*ASSIGNMENT*:
With pictures excluded, output exactly the lines that run from the first line of the data below through the line containing "[Kho địa điểm".

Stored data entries
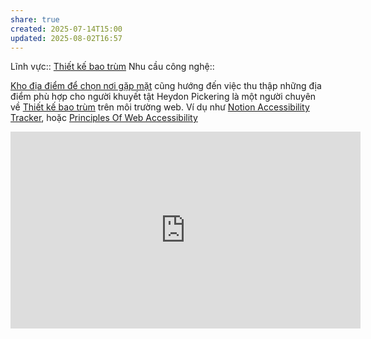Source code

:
 ```yaml
---
share: true
created: 2025-07-14T15:00
updated: 2025-08-02T16:57
---
```

Lĩnh vực:: [Thiết kế bao trùm](../../L%C4%A9nh%20v%E1%BB%B1c/Thi%E1%BA%BFt%20k%E1%BA%BF%20bao%20tr%C3%B9m.md)
Nhu cầu công nghệ:: 

[Kho địa điểm để chọn nơi gặp mặt](../../Gi%E1%BA%A3i%20ph%C3%A1p%20k%E1%BB%B9%20thu%E1%BA%ADt/H%E1%BA%ADu%20c%E1%BA%A7n/N%C6%A1i%20g%E1%BA%B7p%20m%E1%BA%B7t%20tr%E1%BB%B1c%20ti%E1%BA%BFp/index.md) cũng hướng đến việc thu thập những địa điểm phù hợp cho người khuyết tật
Heydon Pickering là một người chuyên về [Thiết kế bao trùm](../../L%C4%A9nh%20v%E1%BB%B1c/Thi%E1%BA%BFt%20k%E1%BA%BF%20bao%20tr%C3%B9m.md) trên môi trường web. Ví dụ như [Notion Accessibility Tracker](https://heydonheydon.gumroad.com/l/notion-accessibility-tracker), hoặc [Principles Of Web Accessibility](https://github.com/Heydon/principles-of-web-accessibility)

<iframe width="560" height="315" src="https://www.youtube.com/embed/6BVNAWVjK1s?si=AwYnIANVhZtIHyLO" title="YouTube video player" frameborder="0" allow="accelerometer; autoplay; clipboard-write; encrypted-media; gyroscope; picture-in-picture; web-share" referrerpolicy="strict-origin-when-cross-origin" allowfullscreen></iframe>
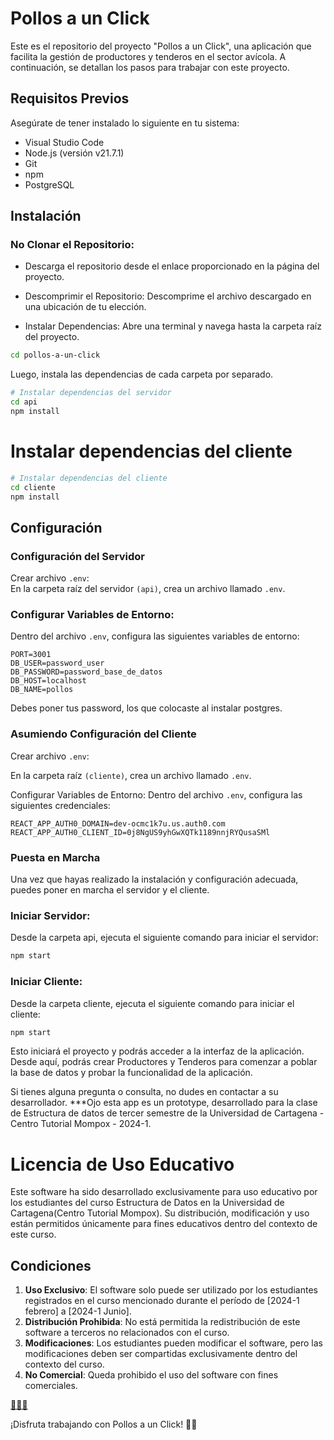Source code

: # Pollos a un Click
Este es el repositorio del proyecto "Pollos a un Click", una aplicación que facilita la gestión de productores y tenderos en el sector avícola. A continuación, se detallan los pasos para trabajar con este proyecto.

## Requisitos Previos
Asegúrate de tener instalado lo siguiente en tu sistema:

- Visual Studio Code
- Node.js (versión v21.7.1)
- Git
- npm
- PostgreSQL

## Instalación

### No Clonar el Repositorio:

- Descarga el repositorio desde el enlace proporcionado en la página del proyecto.

- Descomprimir el Repositorio:
Descomprime el archivo descargado en una ubicación de tu elección.

- Instalar Dependencias:
Abre una terminal y navega hasta la carpeta raíz del proyecto.

```bash
cd pollos-a-un-click
```
Luego, instala las dependencias de cada carpeta por separado.

```bash
# Instalar dependencias del servidor
cd api
npm install
```

# Instalar dependencias del cliente

```bash
# Instalar dependencias del cliente
cd cliente
npm install
```

## Configuración
### Configuración del Servidor

Crear archivo `.env`:  
En la carpeta raíz del servidor `(api)`, crea un archivo llamado `.env`.

### Configurar Variables de Entorno:  

Dentro del archivo `.env`, configura las siguientes variables de entorno:

```plaintext
PORT=3001
DB_USER=password_user
DB_PASSWORD=password_base_de_datos
DB_HOST=localhost
DB_NAME=pollos
```
Debes poner tus password, los que colocaste al instalar postgres.  

### Asumiendo Configuración del Cliente  

Crear archivo `.env`:  

En la carpeta raíz `(cliente)`, crea un archivo llamado `.env`.

Configurar Variables de Entorno:
Dentro del archivo `.env`, configura las siguientes credenciales:

```plaintext
REACT_APP_AUTH0_DOMAIN=dev-ocmc1k7u.us.auth0.com
REACT_APP_AUTH0_CLIENT_ID=0j8NgUS9yhGwXQTk1189nnjRYQusaSMl
```

### Puesta en Marcha
Una vez que hayas realizado la instalación y configuración adecuada, puedes poner en marcha el servidor y el cliente.

### Iniciar Servidor:
Desde la carpeta api, ejecuta el siguiente comando para iniciar el servidor:

```bash
npm start
```

### Iniciar Cliente:  
Desde la carpeta cliente, ejecuta el siguiente comando para iniciar el cliente:

```bash
npm start
```

Esto iniciará el proyecto y podrás acceder a la interfaz de la aplicación. Desde aquí, podrás crear Productores y Tenderos para comenzar a poblar la base de datos y probar la funcionalidad de la aplicación.

Si tienes alguna pregunta o consulta, no dudes en contactar a su desarrollador. 
***Ojo esta app es un prototype, desarrollado para la clase de Estructura de datos de tercer semestre de la Universidad de Cartagena - Centro Tutorial Mompox - 2024-1.


# Licencia de Uso Educativo

Este software ha sido desarrollado exclusivamente para uso educativo por los estudiantes del curso Estructura de Datos en la Universidad de Cartagena(Centro Tutorial Mompox). Su distribución, modificación y uso están permitidos únicamente para fines educativos dentro del contexto de este curso.

## Condiciones

1. **Uso Exclusivo**: El software solo puede ser utilizado por los estudiantes registrados en el curso mencionado durante el período de [2024-1 febrero] a [2024-1 Junio].
2. **Distribución Prohibida**: No está permitida la redistribución de este software a terceros no relacionados con el curso.
3. **Modificaciones**: Los estudiantes pueden modificar el software, pero las modificaciones deben ser compartidas exclusivamente dentro del contexto del curso.
4. **No Comercial**: Queda prohibido el uso del software con fines comerciales.

[🚀👩‍🚀](programador5781@gmail.com)

¡Disfruta trabajando con Pollos a un Click! 🐔🚀

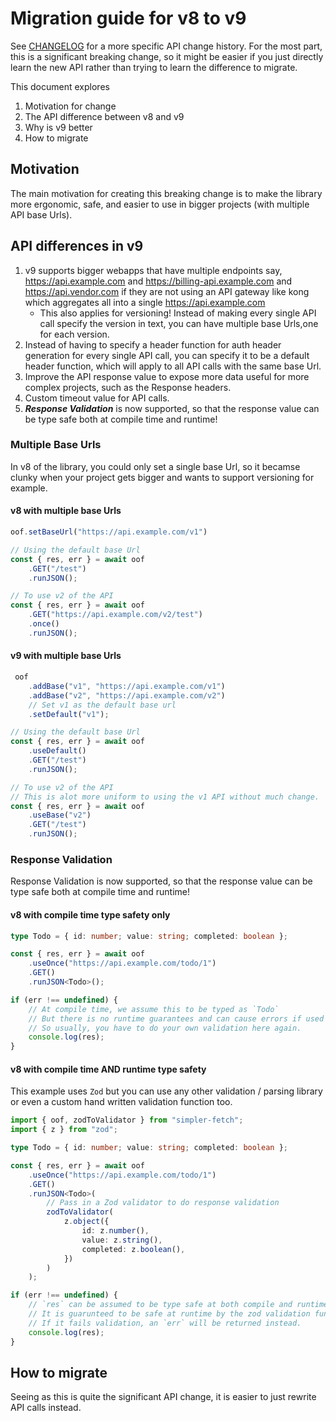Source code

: # Migration guide for v8 to v9
See [CHANGELOG](../CHANGELOG.md) for a more specific API change history. For the most part, this is a significant breaking change, so it might be easier if you just directly learn the new API rather than trying to learn the difference to migrate.

This document explores
1. Motivation for change
1. The API difference between v8 and v9
1. Why is v9 better
1. How to migrate


## Motivation
The main motivation for creating this breaking change is to make the library more ergonomic, safe, and easier to use in bigger projects (with multiple API base Urls).


## API differences in v9
1. v9 supports bigger webapps that have multiple endpoints say, <https://api.example.com> and <https://billing-api.example.com> and <https://api.vendor.com> if they are not using an API gateway like kong which aggregates all into a single <https://api.example.com>
    - This also applies for versioning! Instead of making every single API call specify the version in text, you can have multiple base Urls,one for each version.
1. Instead of having to specify a header function for auth header generation for every single API call, you can specify it to be a default header function, which will apply to all API calls with the same base Url.
1. Improve the API response value to expose more data useful for more complex projects, such as the Response headers.
1. Custom timeout value for API calls.
1. ***Response Validation*** is now supported, so that the response value can be type safe both at compile time and runtime!


### Multiple Base Urls
In v8 of the library, you could only set a single base Url, so it becamse clunky when your project gets bigger and wants to support versioning for example.

#### v8 with multiple base Urls
```typescript
oof.setBaseUrl("https://api.example.com/v1")

// Using the default base Url 
const { res, err } = await oof
    .GET("/test")
    .runJSON();

// To use v2 of the API
const { res, err } = await oof
    .GET("https://api.example.com/v2/test")
    .once()
    .runJSON();
```

#### v9 with multiple base Urls
```typescript
 oof
    .addBase("v1", "https://api.example.com/v1")
    .addBase("v2", "https://api.example.com/v2")
    // Set v1 as the default base url
    .setDefault("v1");

// Using the default base Url 
const { res, err } = await oof
    .useDefault()
    .GET("/test")
    .runJSON();

// To use v2 of the API
// This is alot more uniform to using the v1 API without much change.
const { res, err } = await oof
    .useBase("v2")
    .GET("/test")
    .runJSON();
```

### Response Validation
Response Validation is now supported, so that the response value can be type safe both at compile time and runtime!

#### v8 with compile time type safety only
```typescript
type Todo = { id: number; value: string; completed: boolean };

const { res, err } = await oof
    .useOnce("https://api.example.com/todo/1")
    .GET()
    .runJSON<Todo>();

if (err !== undefined) {
    // At compile time, we assume this to be typed as `Todo`
    // But there is no runtime guarantees and can cause errors if used directly
    // So usually, you have to do your own validation here again.
    console.log(res);
}
```

#### v8 with compile time AND runtime type safety
This example uses `Zod` but you can use any other validation / parsing library or even a custom hand written validation function too.
```typescript
import { oof, zodToValidator } from "simpler-fetch";
import { z } from "zod";

type Todo = { id: number; value: string; completed: boolean };

const { res, err } = await oof
    .useOnce("https://api.example.com/todo/1")
    .GET()
    .runJSON<Todo>(
        // Pass in a Zod validator to do response validation
        zodToValidator(
            z.object({
                id: z.number(),
                value: z.string(),
                completed: z.boolean(),
            })
        )
    );

if (err !== undefined) {
    // `res` can be assumed to be type safe at both compile and runtime now!
    // It is guarunteed to be safe at runtime by the zod validation function
    // If it fails validation, an `err` will be returned instead.
    console.log(res);
}
```


## How to migrate
Seeing as this is quite the significant API change, it is easier to just rewrite API calls instead.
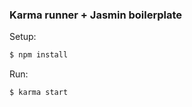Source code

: ### Karma runner + Jasmin boilerplate


Setup:

```sh
$ npm install
```

Run:

```sh
$ karma start
```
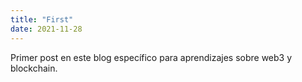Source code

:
 ```yaml
---
title: "First"
date: 2021-11-28
---
```


Primer post en este blog específico para aprendizajes sobre web3 y blockchain.
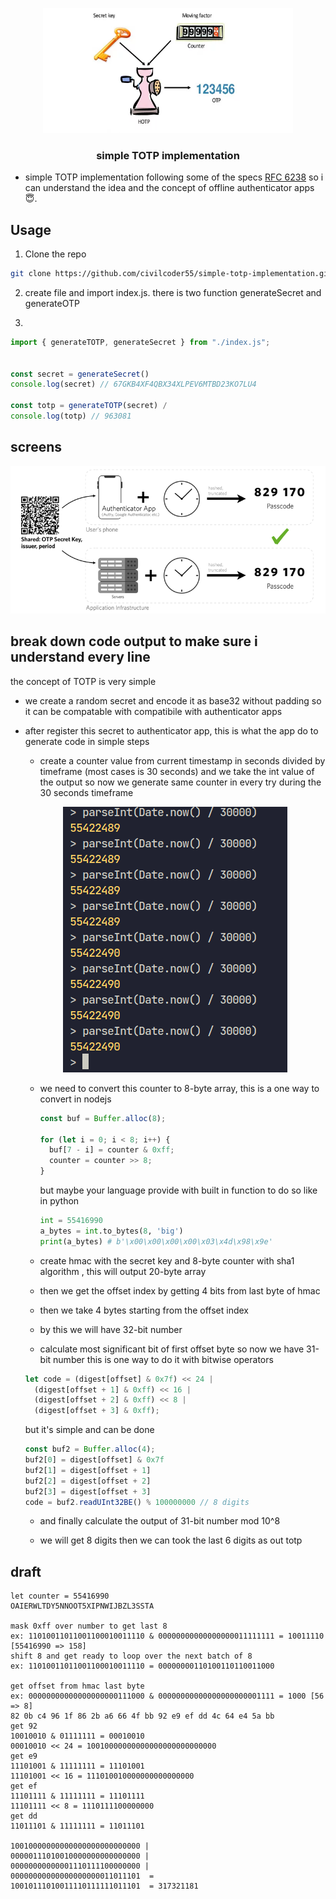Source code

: <p align="center">
  <img src="screenshots/1.jpg" width="400" height="200">

  <h3 align="center">simple TOTP implementation</h3>

</p>


- simple TOTP implementation following some of the specs [RFC 6238](https://www.rfc-editor.org/rfc/rfc6238) so i can understand the idea and the concept 
of offline authenticator apps 😇.

## Usage 

1. Clone the repo

```sh
git clone https://github.com/civilcoder55/simple-totp-implementation.git
```

2. create file and import index.js. there is two function generateSecret and generateOTP


3. 
```js
import { generateTOTP, generateSecret } from "./index.js";


const secret = generateSecret() 
console.log(secret) // 67GKB4XF4QBX34XLPEV6MTBD23KO7LU4

const totp = generateTOTP(secret) /
console.log(totp) // 963081
```



## screens

<p align="center">
  <img src="screenshots/2.png" >
</p>

## break down code output to make sure i understand every line

the concept of TOTP is very simple

- we create a random secret and encode it as base32 without padding so it can be compatable with compatibile with authenticator apps 

- after register this secret to authenticator app, this is what the app do to generate code in simple steps

  - create a counter value from current timestamp in seconds divided by timeframe (most cases is 30 seconds) and we take the int value of the output so now we generate same counter in every try during the 30 seconds timeframe
  <p align="center">
    <img src="screenshots/3.png" >
  </p>
  
  - we need to convert this counter to 8-byte array,
    this is a one way to convert in nodejs 
    ```js
    const buf = Buffer.alloc(8);

    for (let i = 0; i < 8; i++) {
      buf[7 - i] = counter & 0xff;
      counter = counter >> 8;
    }
    ```

    but maybe your language provide with built in function to do so like in python

    ```python
    int = 55416990
    a_bytes = int.to_bytes(8, 'big')
    print(a_bytes) # b'\x00\x00\x00\x00\x03\x4d\x98\x9e'
    ```


  - create hmac with the secret key and 8-byte counter with sha1 algorithm , this will output 20-byte array

  - then we get the offset index by getting 4 bits from last byte of hmac

  - then we take 4 bytes starting from the offset index

  - by this we will have 32-bit number

  - calculate most significant bit of first offset byte so now we have 31-bit number
  this is one way to do it with bitwise operators
  ```js
  let code = (digest[offset] & 0x7f) << 24 |
    (digest[offset + 1] & 0xff) << 16 |
    (digest[offset + 2] & 0xff) << 8 |
    (digest[offset + 3] & 0xff);
  ```

  but it's simple and can be done 
  ```js
  const buf2 = Buffer.alloc(4);
  buf2[0] = digest[offset] & 0x7f
  buf2[1] = digest[offset + 1]
  buf2[2] = digest[offset + 2]
  buf2[3] = digest[offset + 3]
  code = buf2.readUInt32BE() % 100000000 // 8 digits
  ```

  - and finally calculate the output of 31-bit number mod 10^8

  - we will get 8 digits then we can took the last 6 digits as out totp


## draft
```
let counter = 55416990
OAIERWLTDY5NNOOT5XIPNWIJBZL3SSTA

mask 0xff over number to get last 8
ex: 11010011011001100010011110 & 00000000000000000011111111 = 10011110 [55416990 => 158]
shift 8 and get ready to loop over the next batch of 8
ex: 11010011011001100010011110 = 00000000110100110110011000

get offset from hmac last byte 
ex: 00000000000000000000111000 & 00000000000000000000001111 = 1000 [56 => 8]  
82 0b c4 96 1f 86 2b a6 66 4f bb 92 e9 ef dd 4c 64 e4 5a bb
get 92 
10010010 & 01111111 = 00010010
00010010 << 24 = 10010000000000000000000000000
get e9
11101001 & 11111111 = 11101001
11101001 << 16 = 111010010000000000000000
get ef 
11101111 & 11111111 = 11101111
11101111 << 8 = 1110111100000000
get dd
11011101 & 11111111 = 11011101

10010000000000000000000000000 | 
00000111010010000000000000000 | 
00000000000001110111100000000 | 
00000000000000000000011011101  = 
10010111010011110111111011101  = 317321181
```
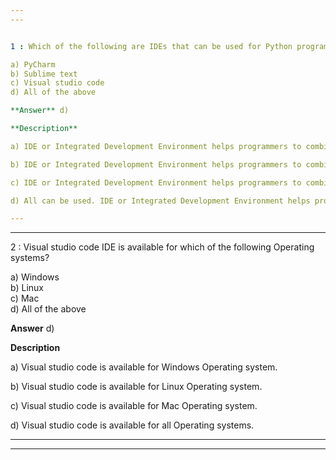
 ```yaml
---
---


1 : Which of the following are IDEs that can be used for Python programming?  

a) PyCharm  
b) Sublime text  
c) Visual studio code  
d) All of the above  

**Answer** d) 

**Description**  

a) IDE or Integrated Development Environment helps programmers to combine different aspects of writing a computer program. They have a source code editor, build automation tools &amp; debugger. PyCharm is a widely used Python IDE created by Jet Brains.  

b) IDE or Integrated Development Environment helps programmers to combine different aspects of writing a computer program. They have a source code editor, build automation tools &amp; debugger. Sublime text is a very popular code editor &amp; supports many languages including Python.

c) IDE or Integrated Development Environment helps programmers to combine different aspects of writing a computer program. They have a source code editor, build automation tools &amp; debugger. Visual studio code is an open – source and free IDE created by Microsoft.

d) All can be used. IDE or Integrated Development Environment helps programmers to combine different aspects of writing a computer program. They have a source code editor, build automation tools &amp; debugger. Visual studio code is an open – source and free IDE created by Microsoft. PyCharm is a widely used Python IDE created by Jet Brains. Sublime text is a very popular code editor &amp; supports many languages including Python.  

---
```

---


2 : Visual studio code IDE is available for which of the following Operating systems?  

a) Windows  
b) Linux  
c) Mac  
d) All of the above  

**Answer** d) 

**Description**  

a) Visual studio code is available for Windows Operating system.

b) Visual studio code is available for Linux Operating system.  

c) Visual studio code is available for Mac Operating system.  

d) Visual studio code is available for all Operating systems. 

---
---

*SOLUTION TO THE PROBLEM*:
Source code

:
 ```yaml
---
share: true
created: 2025-07-14T15:00
updated: 2025-08-02T16:57
---
```

Lĩnh vực:: [Thiết kế bao trùm](../../L%C4%A9nh%20v%E1%BB%B1c/Thi%E1%BA%BFt%20k%E1%BA%BF%20bao%20tr%C3%B9m.md)
Nhu cầu công nghệ:: 

[Kho địa điểm để chọn nơi gặp mặt](../../Gi%E1%BA%A3i%20ph%C3%A1p%20k%E1%BB%B9%20thu%E1%BA%ADt/H%E1%BA%ADu%20c%E1%BA%A7n/N%C6%A1i%20g%E1%BA%B7p%20m%E1%BA%B7t%20tr%E1%BB%B1c%20ti%E1%BA%BFp/index.md) cũng hướng đến việc thu thập những địa điểm phù hợp cho người khuyết tật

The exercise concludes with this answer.